The present study compared the prognostic value of the retrieval-augmented generation techniques enhanced large language model AtlasGPT based on peer-reviewed reliable neurosurgery-specific evidence, the large language model ChatGPT-4.0 with well-validated clinical and imaging scales. The prognostic performance of AtlasGPT to predict the functional outcome at discharge and the need for decompressive hemicraniectomy in aSAH based on characteristics at hospital admission demonstrated substantial roles for artificial intelligence in clinical practice (see supplementary file 3). Nevertheless, these results necessitate extensive discussion.
Both language models showed responses variabilities with slightly more variabilities in the AtlasGPT language model. However, we ran three iterations of four binary questions for 82 patients in two language models and observed only 21 instances of response variability (21/656; 3.2%). To address this issue seriously and reduce potential bias caused response variability, we ultimately took the mean value of the responses for statistical processing. Nevertheless, it has to be noted that our investigation is focused on the most advanced ChatGPT version currently available, which requires a paid subscription (namely, the GPT-4-based model). The freely accessible and more commonly used version is based on the 3.5 model, which might produce less reliable predictions with more response variability and more temporal instability 16. This demonstrates that artificial intelligence can be most effective when integrated with “human intelligence”, such as the expertise of a supervision by a clinician. Additionally, it highlights the necessity for users to closely monitor the application of large language models in clinical settings. Decisions to treatment limitations and prognosis are inherently challenging, demanding human attributes such as long-term professional expertise, empathy, and emotional insight. In contrast, large language models are purely machines operating on stochastic processes, lacking any form of consciousness or emotional capacity 17.
While the use of large language models in the medical field is growing, neurovascular research on their ability to predict patient outcomes remains limited. A retrospective analysis of clinical, neuroimaging, and procedure-related data involving 163 patients with acute ischemic stroke found that ChatGPT adequately predicted short-term functional mRS outcomes at 3-months after mechanical thrombectomy and was superior to existing risk scores 18.
Mortality and functional prognosis in aSAH is complex, with scales like Hunt and Hess and WFNS gauging risk based on initial assessments and traits but ignoring the effects of ending life support, which might bias outcomes 19. Furthermore, there´s growing concern that pessimistic views on severely injured patient´s recoveries might worsen outcomes, termed a “self-fulfilling prophecy” 20, 21. However, it is of paramount importance to scientifically validate these language models because patients and their relatives will potentially start putting trust in what conventional AI, like ChatGPT, predicts. Despite language model designers took steps to prevent these consultations by making sure that language models are not physicians and cannot give medical advices, such protocols can be bypassed by “jailbreak“ prompts, such as feigned scenarios as demonstrated in the present study 22.

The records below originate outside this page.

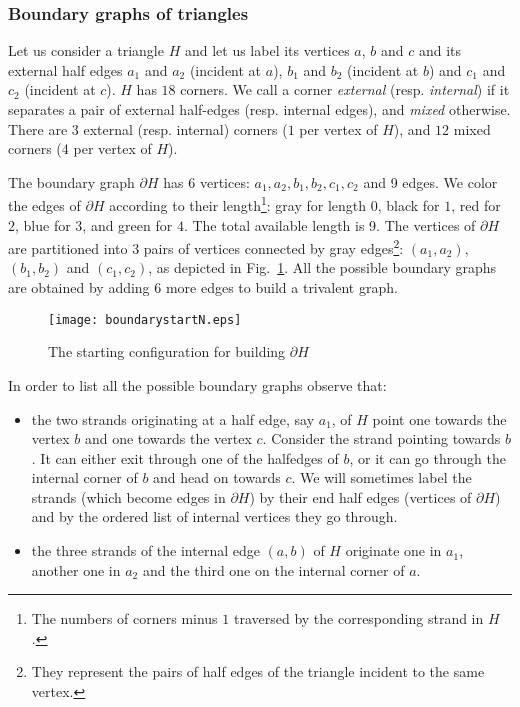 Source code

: \documentclass[10pt]{article}
\theoremstyle{plain}
\theoremstyle{definition}
\begin{document}
 \subsubsection{Boundary graphs of triangles}
 
 Let us consider a triangle $H$ and let us label its vertices $a$, $b$ and $c$ and its external half edges $a_1$ and $a_2$ (incident at $a$), 
 $b_1$ and $b_2$ (incident at $b$) and  $c_1$ and $c_2$ (incident at $c$). $H$ has $18$ corners. We call a 
 corner \emph{external} (resp. \emph{internal}) if it separates a pair of external half-edges (resp. internal edges), and \emph{mixed} otherwise. 
There are $3$ external (resp. internal) corners ($1$ per vertex of $H$), and $12$ mixed corners ($4$ per vertex of $H$).

The boundary graph $\partial H$ has 6 vertices: $a_1,a_2,b_1,b_2,c_1,c_2$ and 9 edges. 
We color the edges of $\partial H$ according to their length\footnote{The numbers of corners minus $1$ traversed by the corresponding strand in $H$.}: 
gray for length $0$, black for $1$, red for $2$, blue for $3$, and green for $4$. 
The total available length is 9. The vertices of $\partial H$ are partitioned into 3 pairs of vertices connected 
by gray edges\footnote{They represent the pairs of half edges of the triangle incident to the same vertex.}: 
$(a_1,a_2)$, $(b_1,b_2)$ and $(c_1,c_2)$, as depicted in Fig.~\ref{fig:boundarystart}. All the possible boundary graphs are obtained by adding 6 more edges to build a trivalent graph.
\begin{figure}[htb]
 \begin{center}
 \texttt{[image: boundarystartN.eps]}  
 \caption{The starting configuration for building $\partial H$} \label{fig:boundarystart}
 \end{center}
 \end{figure}

 In order to list all the possible boundary graphs observe that:
 \begin{itemize}
  \item the two strands originating at a half edge, say $a_1$, of $H$ point one towards the vertex $b$ and one towards the vertex $c$. Consider the strand pointing towards $b$. It 
 can either exit through one of the halfedges of $b$, or it can go through the internal corner of $b$ and head on towards $c$. 
 We will sometimes label the strands (which become edges in $\partial H$) by their end half edges (vertices of $\partial H$) and by the ordered list of internal vertices they go through.
 \item the three strands of the internal edge $(a,b)$ of $H$ originate one in $a_1$, another one in $a_2$ and the third one on the internal corner of $a$.
 \end{itemize}
 
\end{document}
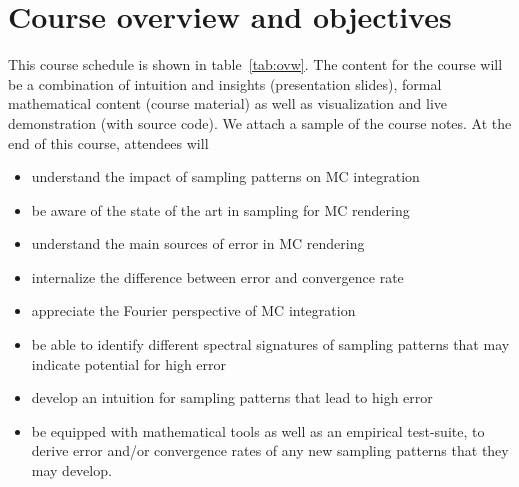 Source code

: \documentclass{acmsiggraph}
\begin{document}
\section{Course overview and objectives}
This course schedule is shown in table~\ref{tab:ovw}. The content for the course will be a combination of intuition and insights (presentation slides), formal mathematical content (course material) as well as visualization and live demonstration (with source code). We attach a sample of the course notes.
At the end of this course, attendees will 
\begin{itemize}[noitemsep,topsep=-1em,leftmargin=*]
\item understand the impact of sampling patterns on MC integration
\item be aware of the state of the art in sampling for MC rendering
\item understand the main sources of error in MC rendering 
\item internalize the difference between error and convergence rate
\item appreciate the Fourier perspective of MC integration
\item be able to identify different spectral signatures of sampling patterns that may indicate potential for high error
\item develop an intuition for sampling patterns that lead to high error
\item be equipped with mathematical tools as well as an empirical test-suite, to derive error and/or convergence rates of any new sampling patterns that they may develop.
\end{itemize}






\end{document}
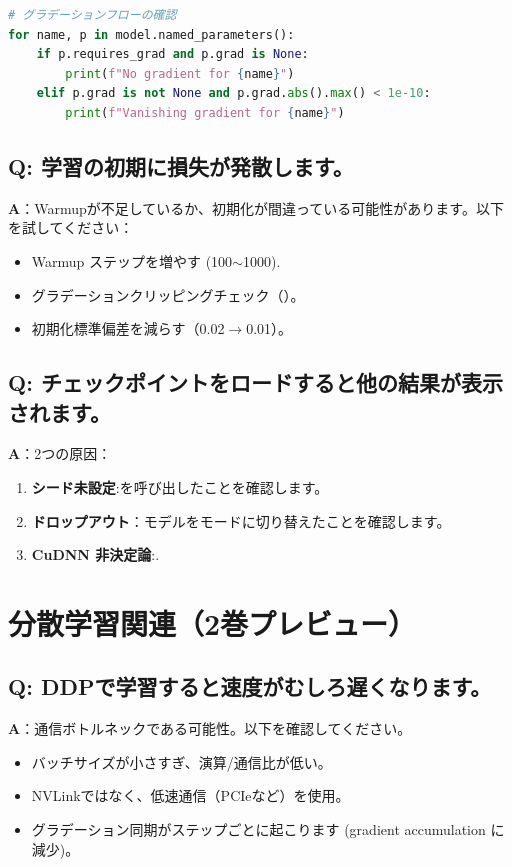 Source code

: \begin{lstlisting}[language=Python]
# グラデーションフローの確認
for name, p in model.named_parameters():
    if p.requires_grad and p.grad is None:
        print(f"No gradient for {name}")
    elif p.grad is not None and p.grad.abs().max() < 1e-10:
        print(f"Vanishing gradient for {name}")
\end{lstlisting}

\subsection{Q: 学習の初期に損失が発散します。}

\textbf{A}：Warmupが不足しているか、初期化が間違っている可能性があります。以下を試してください：
\begin{itemize}
\item Warmup ステップを増やす (100$\sim$1000).
\item グラデーションクリッピングチェック（）。
\item 初期化標準偏差を減らす（0.02$\to$0.01）。
\end{itemize}

\subsection{Q: チェックポイントをロードすると他の結果が表示されます。}

\textbf{A}：2つの原因：
\begin{enumerate}
\item\textbf{シード未設定}:を呼び出したことを確認します。
\item\textbf{ドロップアウト}：モデルをモードに切り替えたことを確認します。
\item\textbf{CuDNN 非決定論}:.
\end{enumerate}

\section{分散学習関連（2巻プレビュー）}

\subsection{Q: DDPで学習すると速度がむしろ遅くなります。}

\textbf{A}：通信ボトルネックである可能性。以下を確認してください。
\begin{itemize}
\item バッチサイズが小さすぎ、演算/通信比が低い。
\item NVLinkではなく、低速通信（PCIeなど）を使用。
\item グラデーション同期がステップごとに起こります (gradient accumulation に減少)。
\end{itemize}

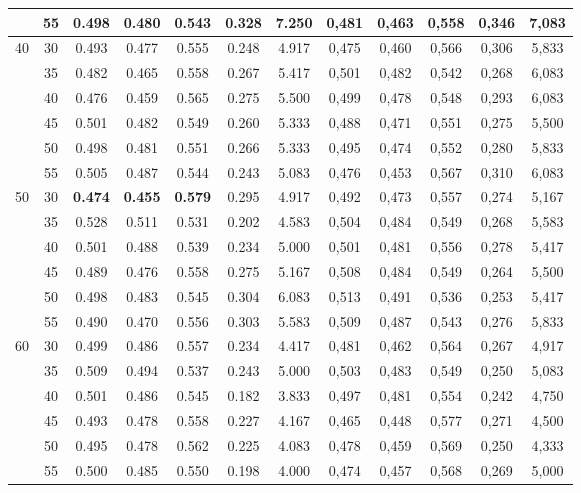 \documentclass{article}
\begin{document}
\begin{table}[!h]
\begin{tabular}{|c|c||c|c|c|c|c||c|c|c|c|c|}
  & 55 & 0.498 & 0.480 & 0.543 & 0.328  & 7.250                & 0,481 & 0,463 & 0,558 & 0,346 & 7,083  \\ \hline     
 \multirow{6}{*}{40} 
  & 30 & 0.493 & 0.477 & 0.555 & 0.248  & 4.917                & 0,475 & 0,460 & 0,566 & 0,306 & 5,833  \\ \cline{2-12} 
  & 35 & 0.482 & 0.465 & 0.558 & 0.267  & 5.417                & 0,501 & 0,482 & 0,542 & 0,268 & 6,083  \\ \cline{2-12} 
  & 40 & 0.476 & 0.459 & 0.565 & 0.275  & 5.500                & 0,499 & 0,478 & 0,548 & 0,293 & 6,083  \\ \cline{2-12} 
  & 45 & 0.501 & 0.482 & 0.549 & 0.260  & 5.333                & 0,488 & 0,471 & 0,551 & 0,275 & 5,500  \\ \cline{2-12} 
  & 50 & 0.498 & 0.481 & 0.551 & 0.266  & 5.333                & 0,495 & 0,474 & 0,552 & 0,280 & 5,833  \\ \cline{2-12} 
  & 55 & 0.505 & 0.487 & 0.544 & 0.243  & 5.083                & 0,476 & 0,453 & 0,567 & 0,310 & 6,083  \\ \hline      
 \multirow{6}{*}{50} 
 & 30 & \cellcolor{gray!20} \textbf{0.474} & \cellcolor{gray!20} \textbf{0.455} & \cellcolor{gray!20} \textbf{0.579} & 0.295 & 4.917 & 0,492 & 0,473 & 0,557 & 0,274 & 5,167  \\ \cline{2-12}
  & 35 & 0.528 & 0.511 & 0.531 & 0.202  & 4.583                & 0,504 & 0,484 & 0,549 & 0,268 & 5,583  \\ \cline{2-12} 
  & 40 & 0.501 & 0.488 & 0.539 & 0.234  & 5.000                & 0,501 & 0,481 & 0,556 & 0,278 & 5,417  \\ \cline{2-12} 
  & 45 & 0.489 & 0.476 & 0.558 & 0.275  & 5.167                & 0,508 & 0,484 & 0,549 & 0,264 & 5,500  \\ \cline{2-12} 
  & 50 & 0.498 & 0.483 & 0.545 & 0.304  & 6.083                & 0,513 & 0,491 & 0,536 & 0,253 & 5,417  \\ \cline{2-12} 
  & 55 & 0.490 & 0.470 & 0.556 & 0.303  & 5.583                & 0,509 & 0,487 & 0,543 & 0,276 & 5,833  \\ \hline      
 \multirow{6}{*}{60}                           
  & 30 & 0.499 & 0.486 & 0.557 & 0.234  & 4.417                & 0,481 & 0,462 & 0,564 & 0,267 & 4,917  \\ \cline{2-12} 
  & 35 & 0.509 & 0.494 & 0.537 & 0.243  & 5.000                & 0,503 & 0,483 & 0,549 & 0,250 & 5,083  \\ \cline{2-12} 
  & 40 & 0.501 & 0.486 & 0.545 & 0.182  & 3.833                & 0,497 & 0,481 & 0,554 & 0,242 & 4,750  \\ \cline{2-12} 
  & 45 & 0.493 & 0.478 & 0.558 & 0.227  & 4.167                & 0,465 & 0,448 & 0,577 & 0,271 & 4,500  \\ \cline{2-12} 
  & 50 & 0.495 & 0.478 & 0.562 & 0.225  & 4.083                & 0,478 & 0,459 & 0,569 & 0,250 & 4,333  \\ \cline{2-12} 
  & 55 & 0.500 & 0.485 & 0.550 & 0.198  & 4.000                & 0,474 & 0,457 & 0,568 & 0,269 & 5,000  \\ \hline      


\end{tabular}
\end{table}
\end{document}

Physicians evaluating large language models should be also mindful of the “stochastic parrot” concept 23, 24. This principle highlights that due to its algorithmic nature, large language models lack comprehension of both the information it receives and the produced responses, merely replicating learned patterns and biases, including stereotypes and social disparities 25. These mechanisms might account for why the large language model´s performances in survival prediction and long-term neurological outcome prediction is comparable and not superior established clinical grading systems. This observation is consistent with findings from other research indicating similar levels of effectiveness in clinical or theoretical settings 26, 27. However, we found a superior role of a generated dialog describing baseline patient-, disease-, and procedure-specific aSAH patient characteristics which might facilitate the identification of those patients who will potentially undergo decompressive hemicraniectomy. Brain swelling and elevated ICP are established factors worsening outcomes after aSAH 28. Despite decompressive hemicraniectomy is a well-established procedure with high-level evidence for space-occupying stroke 29, the currently used language models and also AtlasGPT still have to rely on retrospective data. Further insights on the role of primary decompressive hemicraniectomy in aSAH and which patient will potentially benefit from this procedure might inform the randomized controlled PICASSO trial investigating decompressive hemicraniectomy in poor-grade (WFNS IV&V) aSAH patients 30.
Limitations
To our knowledge, this is the first investigation using large language models for predicting outcomes following aSAH with real-world patient data. It adopts a practical method focused on reproducibility and the integrity of data. Nonetheless, this study is not without its drawbacks.
First, there is the tendency of large language models to produce response variability which have to be addressed by repetitive approaches and trusting the mean values. Additionally, ChatGPT 4.0 was not specifically developed for medical use compared to AtlasGPT. Hence, the effectiveness and accuracy of ChatGPT 4.0 in addressing clinical issues has yet to be established. Finally, the present study represents a single-center cohort, which may limit their applicability to other settings or regions, underscoring the need for further studies across various environments to confirm the universality of these results. Finally, the present results have not been compared to a blinded experienced senior physician estimating the outcomes of the individual patients with the same baseline data.